===== Material supplied =====
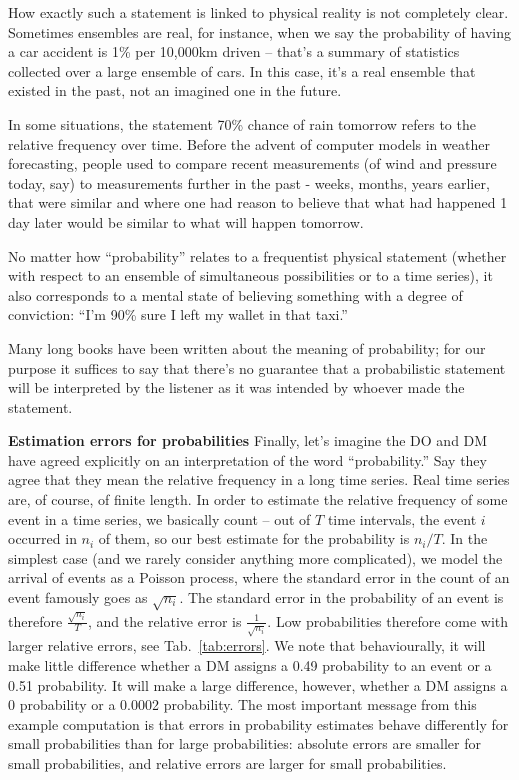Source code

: \documentclass[11pt]{article}
\newcommand{\tref}[1]{Tab.~\ref{tab:#1}}
\newcommand{\subhead}[1]{\mbox{}\newline\textbf{#1}\newline}
\numberwithin{equation}{section}
\begin{document}
How exactly such a statement is linked to physical reality is not completely clear. Sometimes ensembles are real, for instance, when we say the probability of having a car accident is 1\% per 10,000km driven -- that's a summary of statistics collected over a large ensemble of cars. In this case, it's a real ensemble that existed in the past, not an imagined one in the future. 

In some situations, the statement 70\% chance of rain tomorrow refers to the relative frequency over time. Before the advent of computer models in weather forecasting, people used to compare recent measurements (of wind and pressure today, say) to measurements further in the past - weeks, months, years earlier, that were similar and where one had reason to believe that what had happened 1 day later would be similar to what will happen tomorrow.

No matter how ``probability'' relates to a frequentist physical statement (whether with respect to an ensemble of simultaneous possibilities or to a time series), it also corresponds to a mental state of believing something with a degree of conviction: ``I'm 90\% sure I left my wallet in that taxi.''

Many long books have been written about the meaning of probability; for our purpose it suffices to say that there's no guarantee that a probabilistic statement will be interpreted by the listener as it was intended by whoever made the statement.

\subhead{Estimation errors for probabilities}
Finally, let's imagine the DO and DM have agreed explicitly on an interpretation of the word ``probability.'' Say they agree that they mean the relative frequency in a long time series. Real time series are, of course, of finite length. In order to estimate the relative frequency of some event in a time series, we basically count -- out of $T$ time intervals, the event $i$ occurred in $n_i$ of them, so our best estimate for the probability is $n_i/T$. In the simplest case (and we rarely consider anything more complicated), we model the arrival of events as a Poisson process, where the standard error in the count of an event famously goes as $\sqrt{n_i}$. The standard error in the probability of an event is therefore $\frac{\sqrt{n_i}}{T}$, and the relative error is $\frac{1}{\sqrt{n_i}}$. Low probabilities therefore come with larger relative errors, see \tref{errors}. We note that behaviourally, it will make little difference whether a DM assigns a 0.49 probability to an event or a 0.51 probability. It will make a large difference, however, whether a DM assigns a 0 probability or a 0.0002 probability.
The most important message from this example computation is that errors in probability estimates behave differently for small probabilities than for large probabilities: absolute errors are smaller for small probabilities, and relative errors are larger for small probabilities.
\end{document}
=====
The entries above are to be repeated exactly, except for any pictures.

Source code

: \documentclass[11pt]{article}
\newcommand{\tref}[1]{Tab.~\ref{tab:#1}}
\newcommand{\subhead}[1]{\mbox{}\newline\textbf{#1}\newline}
\numberwithin{equation}{section}
\begin{document}
How exactly such a statement is linked to physical reality is not completely clear. Sometimes ensembles are real, for instance, when we say the probability of having a car accident is 1\% per 10,000km driven -- that's a summary of statistics collected over a large ensemble of cars. In this case, it's a real ensemble that existed in the past, not an imagined one in the future. 

In some situations, the statement 70\% chance of rain tomorrow refers to the relative frequency over time. Before the advent of computer models in weather forecasting, people used to compare recent measurements (of wind and pressure today, say) to measurements further in the past - weeks, months, years earlier, that were similar and where one had reason to believe that what had happened 1 day later would be similar to what will happen tomorrow.

No matter how ``probability'' relates to a frequentist physical statement (whether with respect to an ensemble of simultaneous possibilities or to a time series), it also corresponds to a mental state of believing something with a degree of conviction: ``I'm 90\% sure I left my wallet in that taxi.''

Many long books have been written about the meaning of probability; for our purpose it suffices to say that there's no guarantee that a probabilistic statement will be interpreted by the listener as it was intended by whoever made the statement.

\subhead{Estimation errors for probabilities}
Finally, let's imagine the DO and DM have agreed explicitly on an interpretation of the word ``probability.'' Say they agree that they mean the relative frequency in a long time series. Real time series are, of course, of finite length. In order to estimate the relative frequency of some event in a time series, we basically count -- out of $T$ time intervals, the event $i$ occurred in $n_i$ of them, so our best estimate for the probability is $n_i/T$. In the simplest case (and we rarely consider anything more complicated), we model the arrival of events as a Poisson process, where the standard error in the count of an event famously goes as $\sqrt{n_i}$. The standard error in the probability of an event is therefore $\frac{\sqrt{n_i}}{T}$, and the relative error is $\frac{1}{\sqrt{n_i}}$. Low probabilities therefore come with larger relative errors, see \tref{errors}. We note that behaviourally, it will make little difference whether a DM assigns a 0.49 probability to an event or a 0.51 probability. It will make a large difference, however, whether a DM assigns a 0 probability or a 0.0002 probability.
The most important message from this example computation is that errors in probability estimates behave differently for small probabilities than for large probabilities: absolute errors are smaller for small probabilities, and relative errors are larger for small probabilities.
\end{document}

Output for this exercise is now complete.